For whatever reason, it hurts like hell.
Typically charged at L2 chargers at a retail rate of $0.39/kWh (admittedly during dinner peak after work -- off-peak was lower). The 17 kWh battery gave 40 miles of highway driving, for 16.575 cents/mi.
Gas during the same period peaked at $6.749/gal, although I went out of my way to fill up at Costco Gas and saw prices as low as $3.999/gal - weighted average over that three year period was $4.896/gal. The 7 gallon tank gave another 300 miles of highway driving, getting 9.331 cents/mi to 15.748 cents/mi.
At the same gas prices, a comparable gas-only car getting 29.1 MPG would be 13.8-23.2 cents/mi in gas costs.
It was break even though, and the EV driving/re-fueling experiencing is much nicer for local travel, so it still makes sense to go with EV.
Every year, it decreases.
But PGE having to provide power to wilderness areas in genera costs all PG&E customers to bear the cost and it’s a cost that Municipal power companies in CA don’t have and their rates an 1/2 or even more than PG&Es.
"No blackouts or cost increases due to 100 % clean, renewable electricity powering California for parts of 98 days"
> This paper uses data from the world's 5th-largest economy to show no blackouts occurred when wind-water-solar electricity supply exceeded 100 % of demand on California's main grid for a record 98 of 116 days from late winter to early summer, 2024, for an average of 4.84 (and maximum 10.1) hours/day
Here you can see that CA power is more than double the cost of PJM, Southwest, and Midcontinent power. Whenever I look at it, CA is still be burning a huge amount of natural gas, especially overnight.
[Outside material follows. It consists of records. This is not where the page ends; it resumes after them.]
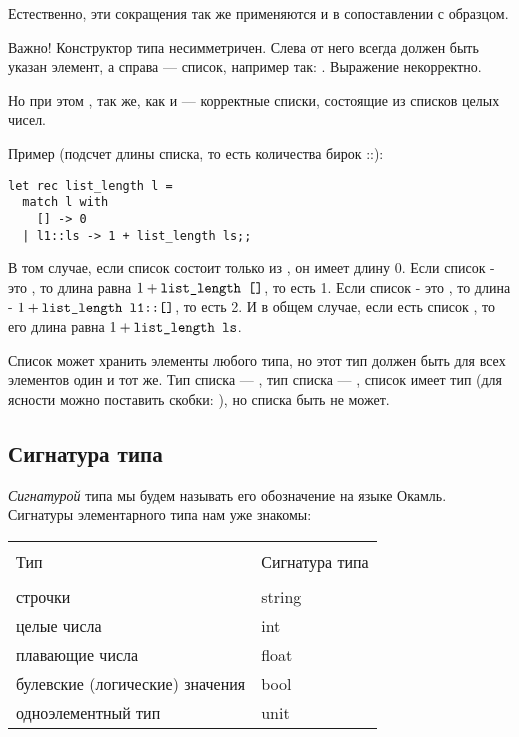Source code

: Естественно, эти сокращения так же применяются и в сопоставлении с образцом.

Важно! Конструктор типа \s{::} несимметричен. Слева от него всегда должен
быть указан элемент, а справа --- список, например так: . 
Выражение  некорректно.

Но при этом \s{[1]::[[1]]}, так же, как и \s{[1]::[]} --- корректные списки,
состоящие из списков целых чисел.

Пример (подсчет длины списка, то есть количества бирок ::):

\begin{verbatim}
let rec list_length l =
  match l with
    [] -> 0
  | l1::ls -> 1 + list_length ls;;
\end{verbatim}

В том случае, если список состоит только из \s{[]}, он имеет длину 0.
Если список - это , то длина равна $1 + \texttt{list\_length\ []}$, то есть 1.
Если список - это , то длина - $1 + \texttt{list\_length\ l1::[]}$, то есть 2.
И в общем случае, если есть список , то его длина равна
$1 + \texttt{list\_length\ ls}$.

Список может хранить элементы любого типа, но этот тип должен быть
для всех элементов один и тот же.
Тип списка \s{[1;2;3]} --- , тип списка \s{["1";"a";"c"]} --- 
,
список \s{[[1];[2];[]]} имеет тип  (для ясности можно поставить
скобки: ), но списка \s{[1;"2"]} быть не может.




\subsection{Сигнатура типа}

\emph{Сигнатурой} типа мы будем называть его обозначение на языке Окамль.
Сигнатуры элементарного типа нам уже знакомы:

\begin{tabular}{ll}
\hline\\
Тип&Сигнатура типа\\
\hline\\
строчки            &string\\
целые числа        &int\\
плавающие числа    &float\\
булевские (логические) значения &bool\\
одноэлементный тип &unit\\
\hline
\end{tabular}

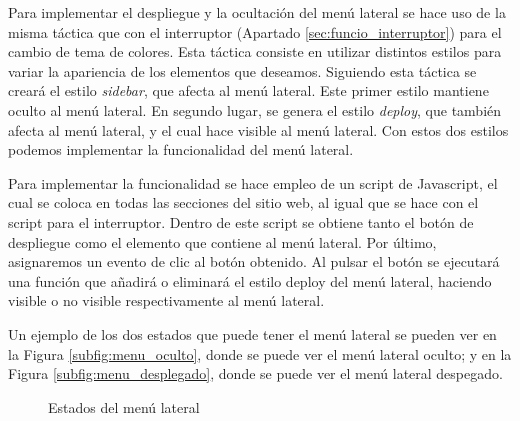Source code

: Para implementar el despliegue y la ocultación del menú lateral se hace uso de la misma táctica que con el interruptor (Apartado \ref{sec:funcio_interruptor}) para el cambio de tema de colores. Esta táctica consiste en utilizar distintos estilos para variar la apariencia de los elementos que deseamos. Siguiendo esta táctica se creará el estilo \textit{sidebar}, que afecta al menú lateral. Este primer estilo mantiene oculto al menú lateral. En segundo lugar, se genera el estilo \textit{deploy}, que también afecta al menú lateral, y el cual hace visible al menú lateral. Con estos dos estilos podemos implementar la funcionalidad del menú lateral.

Para implementar la funcionalidad se hace empleo de un script de Javascript, el cual se coloca en todas las secciones del sitio web, al igual que se hace con el script para el interruptor. Dentro de este script se obtiene tanto el botón de despliegue como el elemento que contiene al menú lateral. Por último, asignaremos un evento de clic al botón obtenido. Al pulsar el botón se ejecutará una función que añadirá o eliminará el estilo deploy del menú lateral, haciendo visible o no visible respectivamente al menú lateral.

Un ejemplo de los dos estados que puede tener el menú lateral se pueden ver en la Figura \ref{subfig:menu_oculto}, donde se puede ver el menú lateral oculto; y en la Figura \ref{subfig:menu_desplegado}, donde se puede ver el menú lateral despegado.

\begin{figure}[h]
\centering
{}
\caption{Estados del menú lateral}
\label{fig:estados_menu_lateral}
\end{figure}

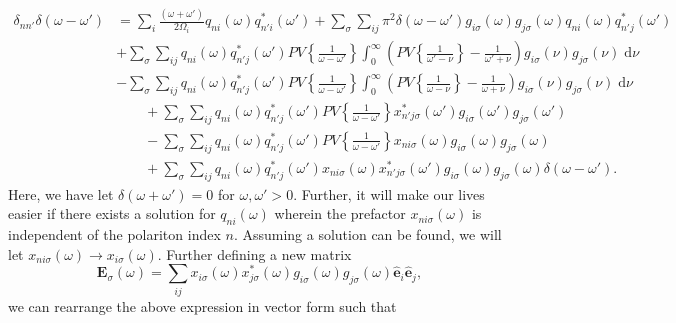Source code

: \begin{equation}
\begin{split}
\delta_{nn'}\delta(\omega - \omega') &= \sum_i\frac{(\omega + \omega')}{2\Omega_i}q_{ni}(\omega)q_{n'i}^*(\omega') + \sum_\sigma\sum_{ij}\pi^2\delta(\omega - \omega')g_{i\sigma}(\omega)g_{j\sigma}(\omega)q_{ni}(\omega)q_{n'j}^*(\omega')\\
& + \sum_\sigma\sum_{ij}q_{ni}(\omega)q_{n'j}^*(\omega')PV\left\{\frac{1}{\omega - \omega'}\right\}\int_0^\infty\left(PV\left\{\frac{1}{\omega' - \nu }\right\} - \frac{1}{\omega' + \nu }\right)g_{i\sigma}(\nu)g_{j\sigma}(\nu)\;\mathrm{d}\nu\\
&- \sum_\sigma\sum_{ij}q_{ni}(\omega)q_{n'j}^*(\omega')PV\left\{\frac{1}{\omega - \omega'}\right\}\int_0^\infty\left(PV\left\{\frac{1}{\omega - \nu }\right\} - \frac{1}{\omega + \nu }\right)g_{i\sigma}(\nu)g_{j\sigma}(\nu)\;\mathrm{d}\nu\\
&\qquad + \sum_{\sigma}\sum_{ij}q_{ni}(\omega)q_{n'j}^*(\omega')PV\left\{\frac{1}{\omega - \omega'}\right\}x_{n'j\sigma}^*(\omega')g_{i\sigma}(\omega')g_{j\sigma}(\omega')\\
&\qquad - \sum_{\sigma}\sum_{ij}q_{ni}(\omega)q_{n'j}^*(\omega')PV\left\{\frac{1}{\omega - \omega'}\right\}x_{ni\sigma}(\omega)g_{i\sigma}(\omega)g_{j\sigma}(\omega)\\
&\qquad + \sum_\sigma\sum_{ij}q_{ni}(\omega)q_{n'j}^*(\omega')x_{ni\sigma}(\omega)x_{n'j\sigma}^*(\omega')g_{i\sigma}(\omega)g_{j\sigma}(\omega)\delta(\omega - \omega').
\end{split}
\end{equation}
Here, we have let $\delta(\omega + \omega') = 0$ for $\omega,\omega' > 0$. Further, it will make our lives easier if there exists a solution for $q_{ni}(\omega)$ wherein the prefactor $x_{ni\sigma}(\omega)$ is independent of the polariton index $n$. Assuming a solution can be found, we will let $x_{ni\sigma}(\omega)\to x_{i\sigma}(\omega)$. Further defining a new matrix
\begin{equation}
\mathbf{E}_\sigma(\omega) = \sum_{ij}x_{i\sigma}(\omega)x_{j\sigma}^*(\omega)g_{i\sigma}(\omega)g_{j\sigma}(\omega)\hat{\mathbf{e}}_i\hat{\mathbf{e}}_j,
\end{equation}
we can rearrange the above expression in vector form such that
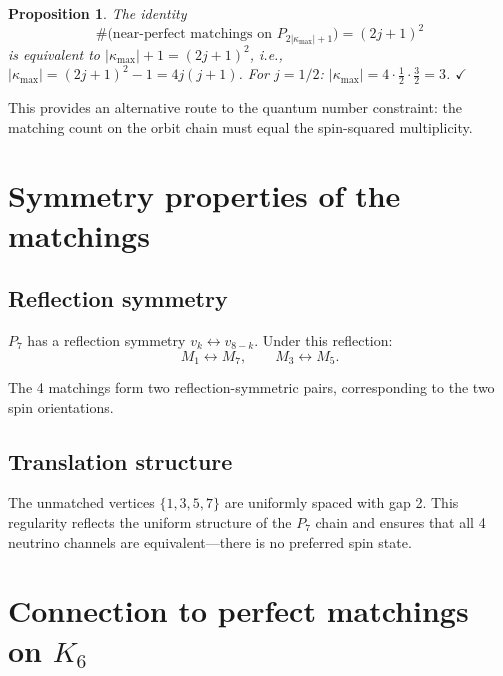 \documentclass[11pt,letterpaper]{article}
\newtheorem{proposition}[theorem]{Proposition}
\numberwithin{equation}{section}
\begin{document}
\begin{proposition}
The identity
\begin{equation}
\label{eq:matching_spin}
  \#\text{(near-perfect matchings on }P_{2|\kappa_\mathrm{max}|+1}\text{)}
  = (2j+1)^2
\end{equation}
is equivalent to $|\kappa_\mathrm{max}| + 1 = (2j+1)^2$, i.e.,
$|\kappa_\mathrm{max}| = (2j+1)^2 - 1 = 4j(j+1)$.
For $j = 1/2$: $|\kappa_\mathrm{max}| = 4 \cdot \frac{1}{2} \cdot \frac{3}{2} = 3$. $\checkmark$
\end{proposition}

This provides an alternative route to the quantum number constraint:
the matching count on the orbit chain must equal the spin-squared multiplicity.

\section{Symmetry properties of the matchings}
\label{sec:symmetry}

\subsection{Reflection symmetry}

$P_7$ has a reflection symmetry $v_k \leftrightarrow v_{8-k}$. Under this
reflection:
\begin{equation}
  M_1 \leftrightarrow M_7, \qquad M_3 \leftrightarrow M_5.
\end{equation}

The 4 matchings form two reflection-symmetric pairs, corresponding to the
two spin orientations.

\subsection{Translation structure}

The unmatched vertices $\{1, 3, 5, 7\}$ are uniformly spaced with gap 2.
This regularity reflects the uniform structure of the $P_7$ chain and
ensures that all 4 neutrino channels are equivalent---there is no preferred
spin state.

\section{Connection to perfect matchings on $K_6$}
\label{sec:K6}
\end{document}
If that broke the grid then there would be little future in building out wind and solar beyond a small fraction of energy.
The paper demonstrates it's not a problem, so further progress to making all of the grid's energy clean can continue.
Also "peaked at 83.2 % of daily demand on May 25."
Note that demand in 2023 was 533.6 Gwh/day and went down to 529.1.
"between June 2023 and June 2024, nameplate capacities of utility solar, wind, and batteries increased by ∼18%, ∼4%, and 73.3%, respectively"
Cost and details of those capacity increases isn't mentioned but it seems that the average 31.7% increase in capacity only yielded a 5.2pp increase (mostly from the batteries which appear to handle 4 hours of load).
The study: https://www.sciencedirect.com/science/article/pii/S096014812...
source: local news reporter Kevin Truong
Nice...but "up to 10" < 24, and 98 < 116, and "how easy was the first 1/4?" is generally a crap indicator of how easily a job can be finished.
> The state went a record 98 of 116 days providing up to 10 hours
Does the study clarify? "Up to” could mean almost anything, and could be rewritten ”no more than"
I wonder what the study actually found.